Я хочу вам сразу сказать, какого рода величие движет нами. Но это значит также сказать, в чем состоит мужество, которому мы рукоплещем и которое не свойственно вам. Невелика доблесть броситься в бой, если ты всю жизнь готовился к этому и если драться для тебя естественнее, чем мыслить. Совсем иное — идти навстречу пытке и смерти, когда ты твердо знаешь, что ненависть и насилие сами по себе бесплодны. Совсем иное — сражаться, презирая войну, быть готовым все потерять и сохранять при этом стремление к счастью, разрушать и опустошать с мыслью о высочайшей цивилизации. В этом смысле нам труднее, чем вам, потому что мы должны обуздывать себя. Вам нечего было побеждать в своем сердце и своем сознании. У нас же было два врага, и нам недостаточно было побеждать силой оружия в отличие от вас, которым не надо было ничего подавлять.
Нам приходилось многое подавлять, и, быть может, прежде всего вечное искушение уподобиться вам. Ибо в нас всегда есть струнка, поддающаяся инстинкту, презрению к разуму, культу действенности. Мы в конце концов устаем от наших великих добродетелей. Мы стыдимся разума и подчас мечтаем о некоем счастливом варварстве, когда истина давалась бы без усилий. Но эта болезнь легко излечима: перед нами ваш пример, вы нам показываете, куда заводит такого рода фантазерство, и мы одумываемся. Если бы я верил в фатальность истории, я предположил бы, что вы, как илоты разума, сопутствуете нам ради нашего исправления. Отшатываясь от вас, мы возрождаемся к интеллектуальной жизни — здесь мы в своей стихии.
Но нам надо было еще преодолеть наше подозрительное отношение к героизму. Я знаю, вы считаете, что нам чужд героизм. Вы ошибаетесь. Просто мы одновременно исповедуем героизм и остерегаемся героизма. Исповедуем, потому что тысячелетняя история дала нам достаточно уроков благородства. Остерегаемся, потому что тысячелетний восход разума научил нас благодетельному искусству оставаться самими собой, не претендуя на сверхчеловеческое. Чтобы встретиться с вами лицом к лицу, нам пришлось вернуться далеко назад. И потому-то мы отстали от всей Европы, бросившейся, как только понадобилось, в объятия лжи, в то время как мы искали истину, до которой никому не было дела. Потому-то мы начали с поражения: мы медлили отразить ваш натиск, пока не уверились в том, что наше дело правое.
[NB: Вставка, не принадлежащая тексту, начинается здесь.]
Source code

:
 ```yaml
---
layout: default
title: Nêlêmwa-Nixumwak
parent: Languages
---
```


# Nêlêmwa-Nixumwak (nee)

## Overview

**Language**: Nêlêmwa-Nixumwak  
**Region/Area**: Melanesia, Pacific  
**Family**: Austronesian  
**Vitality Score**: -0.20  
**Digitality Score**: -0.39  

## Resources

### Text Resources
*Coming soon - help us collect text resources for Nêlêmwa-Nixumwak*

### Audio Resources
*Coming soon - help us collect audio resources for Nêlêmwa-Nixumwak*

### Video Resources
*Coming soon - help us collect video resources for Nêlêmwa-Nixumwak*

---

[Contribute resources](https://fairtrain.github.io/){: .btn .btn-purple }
Нам потребовалось преодолеть нашу любовь к человеку, наше представление о его мирном уделе, наше глубокое убеждение в том, что никакая победа не окупается, а всякое калечение человека непоправимо. Нам пришлось отрешиться и от наших знаний, и от нашей надежды, от всего, что побуждало нас любить наших нынешних врагов, и от ненависти, которую мы питали ко всякой войне. Короче, нам пришлось подавить нашу жажду дружбы — полагаю, вы поймете, что это значит, поскольку эти слова исходят от меня, которому вы охотно пожимали руку.
Теперь это совершилось. Нам пришлось проделать далекий обходный путь, мы потеряли много времени. Это обходный путь, на который ум толкают опасения погрешить против истины, а сердце — опасения погрешить против дружбы. Этот путь обеспечил справедливость и сделал правду союзником тех, кто проверял самих себя. Конечно, мы очень дорого заплатили за это. Мы заплатили за это унижениями и горечью молчания, тоской арестантов и жизнями расстрелянных, лишениями, разлуками, каждодневным голодом, дистрофией детей и всего более — вынужденными покаяниями. Но это в порядке вещей. Нам понадобилось все это время для того, чтобы понять, имеем ли мы право убивать людей, дозволено ли нам увеличивать ужасные бедствия этого мира. И именно это потерянное и наверстанное время, это допущенное и преодоленное поражение, эта оплаченная кровью щепетильность ныне дают нам, французам, право думать, что мы вступили в эту войну с чистыми руками — как жертвы и убежденные люди — и выйдем из нее с чистыми руками — но на этот раз как люди, одержавшие великую победу над несправедливостью и над самими собой.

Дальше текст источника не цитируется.